Por eso utilizamos elementos infrarrojos de alta precisión. Mantenemos la temperatura dentro de un rango de 0,1°C. Parece una cifra insignificante, pero marca la diferencia entre un trozo de vidrio perfecto y un montón de fragmentos valiosos.
¿Por qué es importante mantener la temperatura en 0,1°C?
La mayoría de los elementos calefactores simplemente se encienden y se apagan. Esto crea un efecto “de diente de sierra”, donde la temperatura sube y baja constantemente. Para un recocido preciso, ese cambio brusco en la temperatura es inaceptable.
Nosotros hacemos las cosas de otra manera: utilizamos lámparas infrarrojas de onda corta junto con controladores PID de alta frecuencia. En lugar de esperar a que el aire se caliente y circule lentamente —lo cual lleva mucho tiempo—, la energía infrarroja afecta directamente la superficie del vidrio. Es casi instantáneo. Tan pronto como el sensor detecta una disminución de 0,1°C, la lámpara aumenta su intensidad. De esta manera, el vidrio no supera demasiado rápido el punto de estrés, que es donde comienzan todos los problemas.
El sacrificio: calor y flujo de aire
El problema es que estas lámparas generan una gran cantidad de calor en su superficie. No se pueden colocar simplemente en cualquier caja. Es necesario asegurarse de que el chasis del horno y su sistema de ventilación puedan manejar ese calor localizado. Si el flujo de aire se bloquea, las lámparas se quemarán antes de lo esperado. Por lo general, preferimos usar tubos de cuarzo-halogeno, ya que resisten mejor los ciclos prolongados de uso.
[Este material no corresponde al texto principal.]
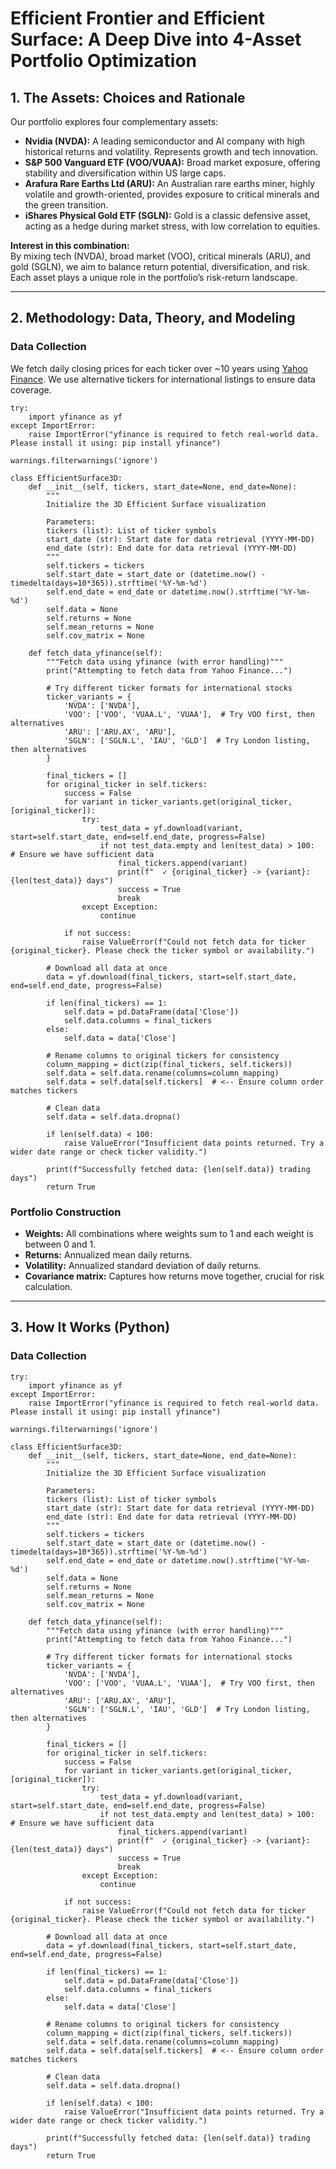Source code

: # Efficient Frontier and Efficient Surface: A Deep Dive into 4-Asset Portfolio Optimization

## 1. The Assets: Choices and Rationale

Our portfolio explores four complementary assets:

- **Nvidia (NVDA):** A leading semiconductor and AI company with high historical returns and volatility. Represents growth and tech innovation.
- **S&P 500 Vanguard ETF (VOO/VUAA):** Broad market exposure, offering stability and diversification within US large caps.
- **Arafura Rare Earths Ltd (ARU):** An Australian rare earths miner, highly volatile and growth-oriented, provides exposure to critical minerals and the green transition.
- **iShares Physical Gold ETF (SGLN):** Gold is a classic defensive asset, acting as a hedge during market stress, with low correlation to equities.

**Interest in this combination:**  
By mixing tech (NVDA), broad market (VOO), critical minerals (ARU), and gold (SGLN), we aim to balance return potential, diversification, and risk. Each asset plays a unique role in the portfolio’s risk-return landscape.

---

## 2. Methodology: Data, Theory, and Modeling

### Data Collection

We fetch daily closing prices for each ticker over ~10 years using [Yahoo Finance](https://finance.yahoo.com/). We use alternative tickers for international listings to ensure data coverage.

```{r}
try:
    import yfinance as yf
except ImportError:
    raise ImportError("yfinance is required to fetch real-world data. Please install it using: pip install yfinance")

warnings.filterwarnings('ignore')

class EfficientSurface3D:
    def __init__(self, tickers, start_date=None, end_date=None):
        """
        Initialize the 3D Efficient Surface visualization
        
        Parameters:
        tickers (list): List of ticker symbols
        start_date (str): Start date for data retrieval (YYYY-MM-DD)
        end_date (str): End date for data retrieval (YYYY-MM-DD)
        """
        self.tickers = tickers
        self.start_date = start_date or (datetime.now() - timedelta(days=10*365)).strftime('%Y-%m-%d')
        self.end_date = end_date or datetime.now().strftime('%Y-%m-%d')
        self.data = None
        self.returns = None
        self.mean_returns = None
        self.cov_matrix = None
        
    def fetch_data_yfinance(self):
        """Fetch data using yfinance (with error handling)"""
        print("Attempting to fetch data from Yahoo Finance...")
        
        # Try different ticker formats for international stocks
        ticker_variants = {
            'NVDA': ['NVDA'],
            'VOO': ['VOO', 'VUAA.L', 'VUAA'],  # Try VOO first, then alternatives
            'ARU': ['ARU.AX', 'ARU'],
            'SGLN': ['SGLN.L', 'IAU', 'GLD']  # Try London listing, then alternatives
        }
        
        final_tickers = []
        for original_ticker in self.tickers:
            success = False
            for variant in ticker_variants.get(original_ticker, [original_ticker]):
                try:
                    test_data = yf.download(variant, start=self.start_date, end=self.end_date, progress=False)
                    if not test_data.empty and len(test_data) > 100:  # Ensure we have sufficient data
                        final_tickers.append(variant)
                        print(f"  ✓ {original_ticker} -> {variant}: {len(test_data)} days")
                        success = True
                        break
                except Exception:
                    continue
            
            if not success:
                raise ValueError(f"Could not fetch data for ticker {original_ticker}. Please check the ticker symbol or availability.")
        
        # Download all data at once
        data = yf.download(final_tickers, start=self.start_date, end=self.end_date, progress=False)
        
        if len(final_tickers) == 1:
            self.data = pd.DataFrame(data['Close'])
            self.data.columns = final_tickers
        else:
            self.data = data['Close']
            
        # Rename columns to original tickers for consistency
        column_mapping = dict(zip(final_tickers, self.tickers))
        self.data = self.data.rename(columns=column_mapping)
        self.data = self.data[self.tickers]  # <-- Ensure column order matches tickers
        
        # Clean data
        self.data = self.data.dropna()
        
        if len(self.data) < 100:
            raise ValueError("Insufficient data points returned. Try a wider date range or check ticker validity.")
            
        print(f"Successfully fetched data: {len(self.data)} trading days")
        return True
```

### Portfolio Construction

- **Weights:** All combinations where weights sum to 1 and each weight is between 0 and 1.
- **Returns:** Annualized mean daily returns.
- **Volatility:** Annualized standard deviation of daily returns.
- **Covariance matrix:** Captures how returns move together, crucial for risk calculation.

---

## 3. How It Works (Python)


### Data Collection

```{r}
try:
    import yfinance as yf
except ImportError:
    raise ImportError("yfinance is required to fetch real-world data. Please install it using: pip install yfinance")

warnings.filterwarnings('ignore')

class EfficientSurface3D:
    def __init__(self, tickers, start_date=None, end_date=None):
        """
        Initialize the 3D Efficient Surface visualization
        
        Parameters:
        tickers (list): List of ticker symbols
        start_date (str): Start date for data retrieval (YYYY-MM-DD)
        end_date (str): End date for data retrieval (YYYY-MM-DD)
        """
        self.tickers = tickers
        self.start_date = start_date or (datetime.now() - timedelta(days=10*365)).strftime('%Y-%m-%d')
        self.end_date = end_date or datetime.now().strftime('%Y-%m-%d')
        self.data = None
        self.returns = None
        self.mean_returns = None
        self.cov_matrix = None
        
    def fetch_data_yfinance(self):
        """Fetch data using yfinance (with error handling)"""
        print("Attempting to fetch data from Yahoo Finance...")
        
        # Try different ticker formats for international stocks
        ticker_variants = {
            'NVDA': ['NVDA'],
            'VOO': ['VOO', 'VUAA.L', 'VUAA'],  # Try VOO first, then alternatives
            'ARU': ['ARU.AX', 'ARU'],
            'SGLN': ['SGLN.L', 'IAU', 'GLD']  # Try London listing, then alternatives
        }
        
        final_tickers = []
        for original_ticker in self.tickers:
            success = False
            for variant in ticker_variants.get(original_ticker, [original_ticker]):
                try:
                    test_data = yf.download(variant, start=self.start_date, end=self.end_date, progress=False)
                    if not test_data.empty and len(test_data) > 100:  # Ensure we have sufficient data
                        final_tickers.append(variant)
                        print(f"  ✓ {original_ticker} -> {variant}: {len(test_data)} days")
                        success = True
                        break
                except Exception:
                    continue
            
            if not success:
                raise ValueError(f"Could not fetch data for ticker {original_ticker}. Please check the ticker symbol or availability.")
        
        # Download all data at once
        data = yf.download(final_tickers, start=self.start_date, end=self.end_date, progress=False)
        
        if len(final_tickers) == 1:
            self.data = pd.DataFrame(data['Close'])
            self.data.columns = final_tickers
        else:
            self.data = data['Close']
            
        # Rename columns to original tickers for consistency
        column_mapping = dict(zip(final_tickers, self.tickers))
        self.data = self.data.rename(columns=column_mapping)
        self.data = self.data[self.tickers]  # <-- Ensure column order matches tickers
        
        # Clean data
        self.data = self.data.dropna()
        
        if len(self.data) < 100:
            raise ValueError("Insufficient data points returned. Try a wider date range or check ticker validity.")
            
        print(f"Successfully fetched data: {len(self.data)} trading days")
        return True
```

###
Logrando el acabado perfecto
Colocamos estas lámparas en la última etapa de producción. La verdadera magia ocurre cuando controlamos el proceso de enfriamiento, específicamente la transición desde la temperatura de recocido hasta el punto de estrés. Cuando se logra esta transición adecuadamente, la estructura molecular del vidrio permanece uniforme. El resultado es un producto capaz de resistir ciclos de autoclave y reacciones químicas agresivas sin romperse.
Al final, todo se reduce a ajustar la potencia de las lámparas infrarrojas según la cantidad de vidrio que se está procesando. Es simple, pero funciona.